Потом он уезжал, и она снова оставалась одна.
В том же старом доме.
С той же печью.
С тем же огородом.
И продолжала работать.
В суде ее называли по-разному. Кто-то говорил: тетя Зина. Кто-то уважительно — Зинаида Павловна. А кто-то просто бросал:
— Уборщица.
Она не обижалась.
Работа есть работа.
Швабра.
Ведро.
Тряпка.
Коридор — сорок метров от стены до стены.
Лестница — два пролета.
Кабинеты.
Кабинет прокурора она мыла особенно тщательно.
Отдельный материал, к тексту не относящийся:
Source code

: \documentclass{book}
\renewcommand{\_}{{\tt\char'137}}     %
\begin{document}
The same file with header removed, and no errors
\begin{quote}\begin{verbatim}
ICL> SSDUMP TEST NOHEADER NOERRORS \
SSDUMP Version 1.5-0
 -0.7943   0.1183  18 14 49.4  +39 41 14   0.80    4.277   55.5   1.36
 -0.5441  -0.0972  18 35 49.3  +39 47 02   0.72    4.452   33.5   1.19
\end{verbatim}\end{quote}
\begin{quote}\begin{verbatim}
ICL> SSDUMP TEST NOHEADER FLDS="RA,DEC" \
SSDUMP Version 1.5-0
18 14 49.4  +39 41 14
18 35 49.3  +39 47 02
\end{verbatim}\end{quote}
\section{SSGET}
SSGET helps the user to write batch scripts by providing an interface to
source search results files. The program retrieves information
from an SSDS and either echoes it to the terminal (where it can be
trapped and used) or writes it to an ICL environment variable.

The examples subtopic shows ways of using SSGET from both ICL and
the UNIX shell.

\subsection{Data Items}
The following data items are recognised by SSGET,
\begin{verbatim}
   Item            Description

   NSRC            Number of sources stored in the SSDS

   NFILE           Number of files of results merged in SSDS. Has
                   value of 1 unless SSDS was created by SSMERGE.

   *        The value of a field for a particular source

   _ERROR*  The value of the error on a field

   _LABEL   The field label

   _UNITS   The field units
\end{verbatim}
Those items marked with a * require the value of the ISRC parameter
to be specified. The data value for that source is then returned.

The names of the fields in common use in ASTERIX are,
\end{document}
Сама попросилась туда. Заведующая хозяйством тогда удивилась:
— Тебе зачем? Там и без того чисто.
Зинаида Павловна только пожала плечами.
— Люблю, когда порядок.
И мыла.
Каждый вечер, когда все расходились.
Заходила в кабинет, открывала форточку, протирала стол, вытирала пыль, поливала цветок на подоконнике. Фикус она сама же и принесла, когда увидела, что окно стоит пустое.
Потом смотрела на фотографии.
На сына.
На внучку.
На его жену.
Красивые все.
И уходила.
Сын, возможно, об этом не знал.
А если знал — ничего не говорил.
Днем они иногда встречались в коридоре.
Она — с ведром и шваброй.
В синем халате.
В стоптанных тапках.
С платком на голове.
Руки красные от воды, порошка и постоянной работы.
Он — в костюме, при галстуке, с кожаным портфелем, с прямой спиной. Рядом помощники, секретари, посетители.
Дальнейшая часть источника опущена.